GWAS-bionets
This project, in collaboration with Janssen, aims to apply GWAS networks to whole-exome sequencing (WES) data from the UK Biobank, addressing both scaling and biostatistical challenges. A long-term objective is to extend the application to even larger datasets, specifically whole-genome sequencing (WGS). Ultimately, the research seeks to unlock the tool's potential for studying genetic insights into psoriasis and other autoimmune diseases. As for the current project a stable consensus network (figure 1 and 2 explains how to build a consensus network, and its corresponding stable version) has been created, but the next step is to upgrade and add more network-methods to make this network more robust.
Figure 1 (above) shows how from a typical fileset (.bim, .bed and .fam files, which can be converted to PLINK 2.0 format files), one can create a consensus network. The network methods used at this moment are Heinz, HotNet2 and SigMod, but others like dmGWAS and Hierarchical HotNet are intended to be added. The last box (left to right in orange) explains the criterion used to select genes for the consensus network, if a gene is selected by two of the three methods, then we consider it to be part of the consensus network. Nonetheless, due to stochastic process of assigning P-values to each gene associated with a SNP, each time one can produce a different consensus network, thus a stable consensus version is suggested (figure 2, below).

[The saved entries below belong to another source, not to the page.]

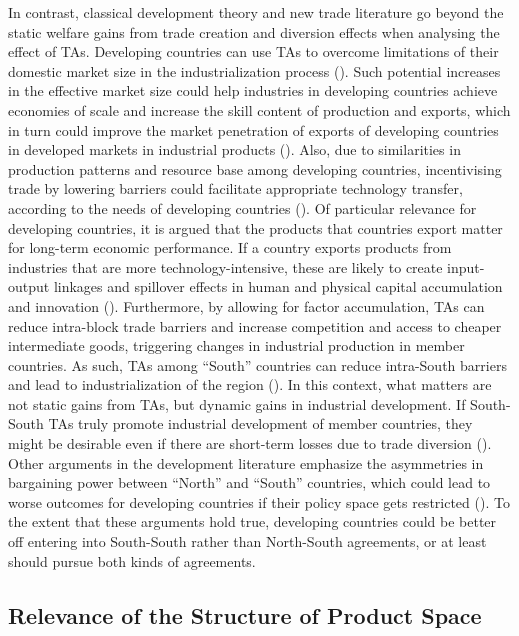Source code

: %
In contrast, classical development theory and new trade literature go
beyond the static welfare gains from trade creation and diversion
effects when analysing the effect of TAs. Developing countries can use
TAs to overcome limitations of their domestic market size in the
industrialization process (\cite{dahi_preferential_2013}). Such potential
increases in the effective market size could help industries in
developing countries achieve economies of scale and increase the skill
content of production and exports, which in turn could improve the
market penetration of exports of developing countries in developed
markets in industrial products (\cite{fugazza_can_2006}). Also,
due to similarities in production patterns and resource base among
developing countries, incentivising trade by lowering barriers could
facilitate appropriate technology transfer, according to the needs of
developing countries (\cite{unido_industrial_2006}). Of particular relevance for
developing countries, it is argued that the products that countries
export matter for long-term economic performance. If a country exports
products from industries that are more technology-intensive, these are
likely to create input-output linkages and spillover effects in human
and physical capital accumulation and innovation (\cite{hausmann_what_2007}). Furthermore, by allowing for factor accumulation, TAs can
reduce intra-block trade barriers and increase competition and access to
cheaper intermediate goods, triggering changes in industrial production
in member countries. As such, TAs among ``South'' countries can reduce
intra-South barriers and lead to industrialization of the region (\cite{puga_trading_1998}). In this context, what matters are not static gains
from TAs, but dynamic gains in industrial development. If South-South
TAs truly promote industrial development of member countries, they might
be desirable even if there are short-term losses due to trade diversion
(\cite{dahi_preferential_2013}). Other arguments in the development literature
emphasize the asymmetries in bargaining power between ``North'' and
``South'' countries, which could lead to worse outcomes for developing
countries if their policy space gets restricted (\cite{thrasher_21st_2008}). To the extent that these arguments hold true, developing
countries could be better off entering into South-South rather than
North-South agreements, or at least should pursue both kinds of
agreements.

%
\subsection{Relevance of the Structure of Product Space}%
\label{subsec:RelevanceoftheStructureofProductSpace}%

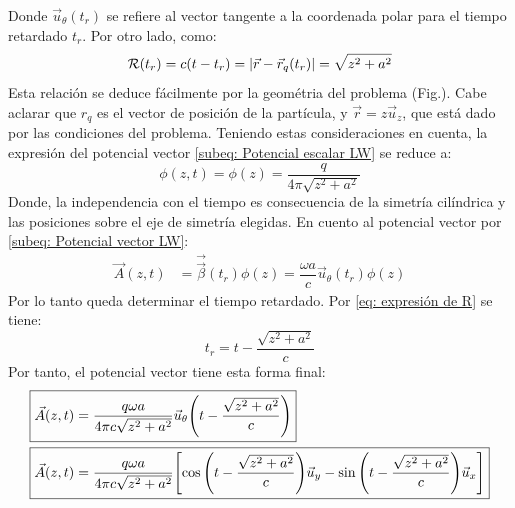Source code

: \documentclass[11 pt]{article}
\begin{document}
Donde $\vec{u}_\theta (t_r)$ se refiere al vector tangente a la coordenada polar para el tiempo retardado $t_r$. Por otro lado, como: 
\begin{equation}
    \mathcal{R}(t_r) = c(t-t_r) =\qty|\vec{r} - \vec{r}_q(t_r)| = \sqrt{z^2 + a^2}\label{eq: expresión de R}
\end{equation}
Esta relación se deduce fácilmente por la geométria del problema (Fig.). Cabe aclarar que  $r_q$ es el vector de posición de la partícula, y $\vec{r} = z \vec{u}_z$, que está dado por las condiciones del problema. Teniendo estas consideraciones en cuenta, la expresión del potencial vector \eqref{subeq: Potencial escalar LW} se reduce a: 
\begin{equation}
    \boxed{\phi(z,t) = \phi(z) = \dfrac{q}{4\pi \sqrt{z^2 + a^2}}}
\end{equation}
Donde, la independencia con el tiempo es consecuencia de la simetría cilíndrica y las posiciones sobre el eje de simetría elegidas. En cuento al potencial vector por \eqref{subeq: Potencial vector LW}: 
\begin{align}
\vec{A}(z,t) &= \vec{\vec{\beta}}(t_r)\phi(z) = \dfrac{\omega a }{c}\vec{u}_\theta(t_r)\phi(z)\label{eq: potencial vector, preliminar}
\end{align}
Por lo tanto queda determinar el tiempo retardado. Por \eqref{eq: expresión de R} se tiene: 
\begin{equation}
    t_r = t - \dfrac{\sqrt{z^2 + a^2}}{c}\label{eq: tiempo retardado}
\end{equation}
Por tanto, el potencial vector tiene esta forma final: 
\begin{align}
    &\boxed{\vec{A}(z,t) = \dfrac{q\omega a}{4\pi c\sqrt{z^2 + a^2}}\vec{u}_\theta \qty(t - \dfrac{\sqrt{z^2 + a^2}}{c})}\\ 
    &\boxed{\vec{A}(z,t) = \dfrac{q\omega a}{4\pi c\sqrt{z^2 + a^2}}\qty[\cos\qty(t - \dfrac{\sqrt{z^2 + a^2}}{c})\vec{u}_y - \sin\qty(t - \dfrac{\sqrt{z^2 + a^2}}{c})\vec{u}_x]}
\end{align}
\end{document}

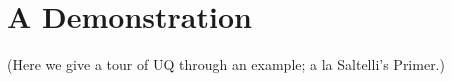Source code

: \documentclass[../primer.tex]{subfiles}
\begin{document}
\chapter{A Demonstration}
(Here we give a tour of UQ through an example; a la Saltelli's Primer.)
\end{document}
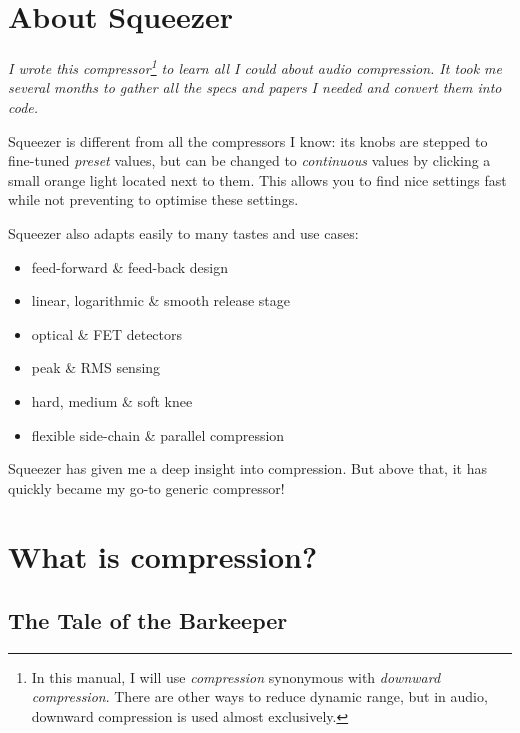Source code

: \maketitle

\tableofcontents

\clearpage  %

\chapter{About Squeezer}
\label{chap:about_squeezer}

\emph{I wrote this compressor\footnote{In this manual, I will use
    \emph{compression} synonymous with \emph{downward compression}.
    There are other ways to reduce dynamic range, but in audio,
    downward compression is used almost exclusively.} to learn all I
  could about audio compression.  It took me several months to gather
  all the specs and papers I needed and convert them into code.}

Squeezer is different from all the compressors I know: its knobs are
stepped to fine-tuned \emph{preset} values, but can be changed to
\emph{continuous} values by clicking a small orange light located next
to them.  This allows you to find nice settings fast while not
preventing to optimise these settings.

Squeezer also adapts easily to many tastes and use cases:

\begin{itemize}
\item feed-forward \& feed-back design
\item linear, logarithmic \& smooth release stage
\item optical \& FET detectors
\item peak \& RMS sensing
\item hard, medium \& soft knee
\item flexible side-chain \& parallel compression
\end{itemize}

Squeezer has given me a deep insight into compression.  But above
that, it has quickly became my go-to generic compressor!

\chapter{What is compression?}
\label{chap:what_is_compression}

\section{The Tale of the Barkeeper}
\label{sec:compression_tale_of_barkeeper}


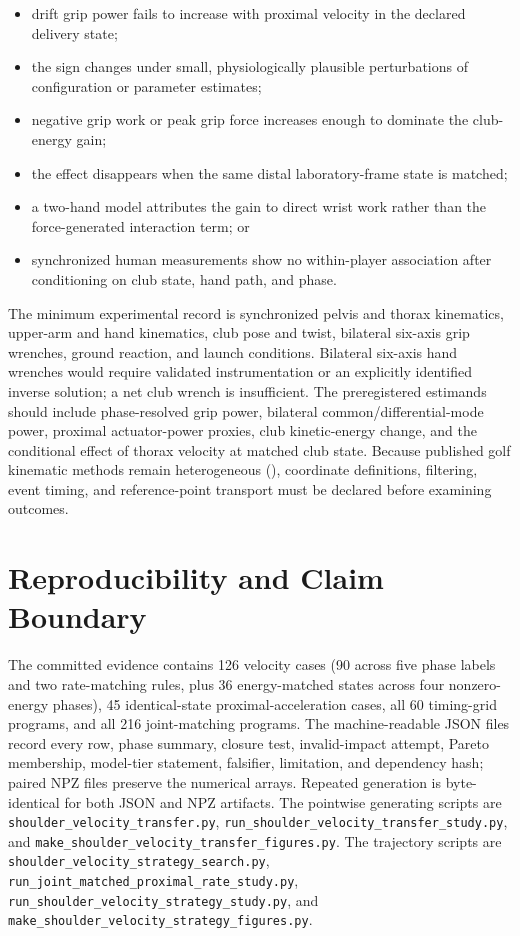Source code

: \documentclass[
  letterpaper,
]{report}
\providecommand{\tightlist}{%
  \setlength{\itemsep}{0pt}\setlength{\parskip}{0pt}}
\begin{document}
\begin{itemize}
\tightlist
\item
  drift grip power fails to increase with proximal velocity in the
  declared delivery state;
\item
  the sign changes under small, physiologically plausible perturbations
  of configuration or parameter estimates;
\item
  negative grip work or peak grip force increases enough to dominate the
  club-energy gain;
\item
  the effect disappears when the same distal laboratory-frame state is
  matched;
\item
  a two-hand model attributes the gain to direct wrist work rather than
  the force-generated interaction term; or
\item
  synchronized human measurements show no within-player association
  after conditioning on club state, hand path, and phase.
\end{itemize}

The minimum experimental record is synchronized pelvis and thorax
kinematics, upper-arm and hand kinematics, club pose and twist,
bilateral six-axis grip wrenches, ground reaction, and launch
conditions. Bilateral six-axis hand wrenches would require validated
instrumentation or an explicitly identified inverse solution; a net club
wrench is insufficient. The preregistered estimands should include
phase-resolved grip power, bilateral common/differential-mode power,
proximal actuator-power proxies, club kinetic-energy change, and the
conditional effect of thorax velocity at matched club state. Because
published golf kinematic methods remain heterogeneous
(), coordinate
definitions, filtering, event timing, and reference-point transport must
be declared before examining outcomes.

\section{Reproducibility and Claim
Boundary}\label{reproducibility-and-claim-boundary}

The committed evidence contains 126 velocity cases (90 across five phase
labels and two rate-matching rules, plus 36 energy-matched states across
four nonzero-energy phases), 45 identical-state proximal-acceleration
cases, all 60 timing-grid programs, and all 216 joint-matching programs.
The machine-readable JSON files record every row, phase summary, closure
test, invalid-impact attempt, Pareto membership, model-tier statement,
falsifier, limitation, and dependency hash; paired NPZ files preserve
the numerical arrays. Repeated generation is byte-identical for both
JSON and NPZ artifacts. The pointwise generating scripts are
\texttt{shoulder\_velocity\_transfer.py},
\texttt{run\_shoulder\_velocity\_transfer\_study.py}, and
\texttt{make\_shoulder\_velocity\_transfer\_figures.py}. The trajectory
scripts are \texttt{shoulder\_velocity\_strategy\_search.py},
\texttt{run\_joint\_matched\_proximal\_rate\_study.py},
\texttt{run\_shoulder\_velocity\_strategy\_study.py}, and
\texttt{make\_shoulder\_velocity\_strategy\_figures.py}.
\end{document}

Figure 2 (above) displays how to create a stable consensus network given the same fileset as with the consensus counterpart. We perform a cross-validation test by splitting the data in k times (in the figure we illustrate the case of splitting the data in 5 times, each new fileset represents 80% of the whole data), this will generate k filesets which will follow the workflow of using PLINK and then MAGMA. Since we create k filesets, then we will feed each network-method with a corresponding fileset (in the figure we present 15 solutions out of using 3 methods and 5 filesets). Finally, in the orange box we propose an ad-hoc criterion to select genes appearing in different solutions (>=11), but generally, is preferable to look at the modules (subnetworks) created in different number of solutions since they can contain insightful genes related with a phenotype (disease).
Figure 3 (above) displays a stable consensus network, and highlights subnetworks of interrelated genes possibly contributing to biological pathways associated with a phenotype (disease).